**Task instructions:**
Go through the lines below. Copy those with "mathrm".

Data shown: Begin

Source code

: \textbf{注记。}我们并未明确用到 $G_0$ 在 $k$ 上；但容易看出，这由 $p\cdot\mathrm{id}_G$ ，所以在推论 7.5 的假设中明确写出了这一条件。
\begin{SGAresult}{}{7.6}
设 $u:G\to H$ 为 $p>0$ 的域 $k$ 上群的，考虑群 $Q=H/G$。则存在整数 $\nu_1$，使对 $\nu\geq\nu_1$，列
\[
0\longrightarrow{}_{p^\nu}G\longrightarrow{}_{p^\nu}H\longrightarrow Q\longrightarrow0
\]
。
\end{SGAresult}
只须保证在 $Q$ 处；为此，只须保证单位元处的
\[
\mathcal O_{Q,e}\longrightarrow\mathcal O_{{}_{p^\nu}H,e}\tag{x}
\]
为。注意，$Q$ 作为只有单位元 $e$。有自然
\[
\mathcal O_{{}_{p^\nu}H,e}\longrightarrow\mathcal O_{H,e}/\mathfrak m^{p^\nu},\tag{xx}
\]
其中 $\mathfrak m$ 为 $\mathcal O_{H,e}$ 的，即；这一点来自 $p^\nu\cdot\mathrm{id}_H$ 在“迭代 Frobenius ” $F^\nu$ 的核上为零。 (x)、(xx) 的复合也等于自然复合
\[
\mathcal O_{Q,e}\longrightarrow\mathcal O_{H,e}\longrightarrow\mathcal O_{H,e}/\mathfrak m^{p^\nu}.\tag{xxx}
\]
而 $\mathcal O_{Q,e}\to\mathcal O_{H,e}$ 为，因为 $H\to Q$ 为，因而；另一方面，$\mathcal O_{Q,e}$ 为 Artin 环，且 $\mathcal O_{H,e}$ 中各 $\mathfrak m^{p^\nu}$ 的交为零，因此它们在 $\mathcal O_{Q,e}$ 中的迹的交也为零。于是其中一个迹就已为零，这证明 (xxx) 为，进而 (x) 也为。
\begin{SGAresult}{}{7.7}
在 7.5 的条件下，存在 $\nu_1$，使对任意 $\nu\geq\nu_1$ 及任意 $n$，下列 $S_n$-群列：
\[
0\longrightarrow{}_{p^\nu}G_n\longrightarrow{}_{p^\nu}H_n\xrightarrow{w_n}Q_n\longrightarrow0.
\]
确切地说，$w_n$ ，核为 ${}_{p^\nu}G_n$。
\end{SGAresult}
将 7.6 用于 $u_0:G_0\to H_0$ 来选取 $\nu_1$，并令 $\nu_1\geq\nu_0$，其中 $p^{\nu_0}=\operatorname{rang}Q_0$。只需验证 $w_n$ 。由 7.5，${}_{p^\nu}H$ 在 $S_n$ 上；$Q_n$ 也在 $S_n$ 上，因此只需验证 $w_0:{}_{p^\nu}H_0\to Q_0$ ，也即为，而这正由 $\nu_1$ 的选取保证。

Data shown: End
Data shown: Begin

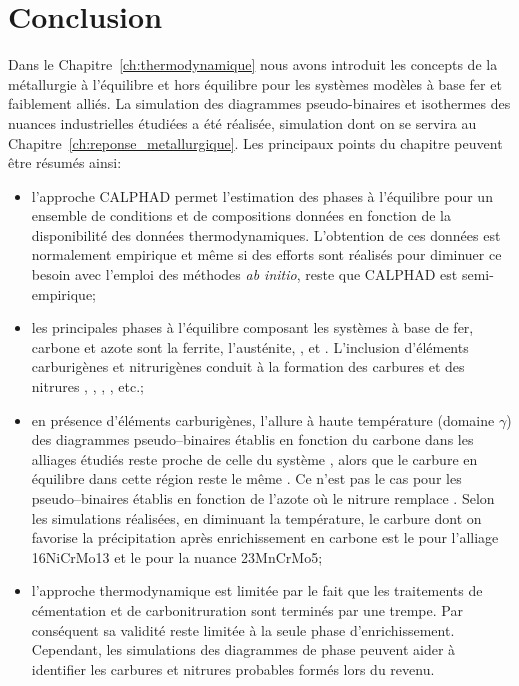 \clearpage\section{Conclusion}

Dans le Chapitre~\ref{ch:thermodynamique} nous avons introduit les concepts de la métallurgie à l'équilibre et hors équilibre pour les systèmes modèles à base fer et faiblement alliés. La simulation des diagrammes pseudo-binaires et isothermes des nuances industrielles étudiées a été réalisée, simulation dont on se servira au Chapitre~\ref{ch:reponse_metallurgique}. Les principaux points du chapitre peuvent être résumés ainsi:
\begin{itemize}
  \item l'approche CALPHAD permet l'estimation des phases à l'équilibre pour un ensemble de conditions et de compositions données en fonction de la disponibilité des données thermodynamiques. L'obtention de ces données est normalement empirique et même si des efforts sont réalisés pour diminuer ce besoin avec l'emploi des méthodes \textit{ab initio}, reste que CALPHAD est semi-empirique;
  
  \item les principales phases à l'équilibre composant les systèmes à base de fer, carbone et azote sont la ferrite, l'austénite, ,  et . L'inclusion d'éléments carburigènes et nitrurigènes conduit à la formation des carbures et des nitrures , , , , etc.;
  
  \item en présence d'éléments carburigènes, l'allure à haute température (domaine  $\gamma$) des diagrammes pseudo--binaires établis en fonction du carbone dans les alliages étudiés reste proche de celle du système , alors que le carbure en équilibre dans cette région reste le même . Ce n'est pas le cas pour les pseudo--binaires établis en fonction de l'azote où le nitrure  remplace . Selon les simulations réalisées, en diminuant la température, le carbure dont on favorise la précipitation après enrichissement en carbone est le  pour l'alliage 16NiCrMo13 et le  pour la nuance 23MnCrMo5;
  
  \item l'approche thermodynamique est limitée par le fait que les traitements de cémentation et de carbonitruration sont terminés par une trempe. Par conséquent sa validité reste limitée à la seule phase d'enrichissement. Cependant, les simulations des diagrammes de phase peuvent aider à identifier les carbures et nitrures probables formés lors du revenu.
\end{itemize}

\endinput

Data shown: End

**Output for this exercise:**
: \textbf{注记。}我们并未明确用到 $G_0$ 在 $k$ 上；但容易看出，这由 $p\cdot\mathrm{id}_G$ ，所以在推论 7.5 的假设中明确写出了这一条件。
其中 $\mathfrak m$ 为 $\mathcal O_{H,e}$ 的，即；这一点来自 $p^\nu\cdot\mathrm{id}_H$ 在“迭代 Frobenius ” $F^\nu$ 的核上为零。 (x)、(xx) 的复合也等于自然复合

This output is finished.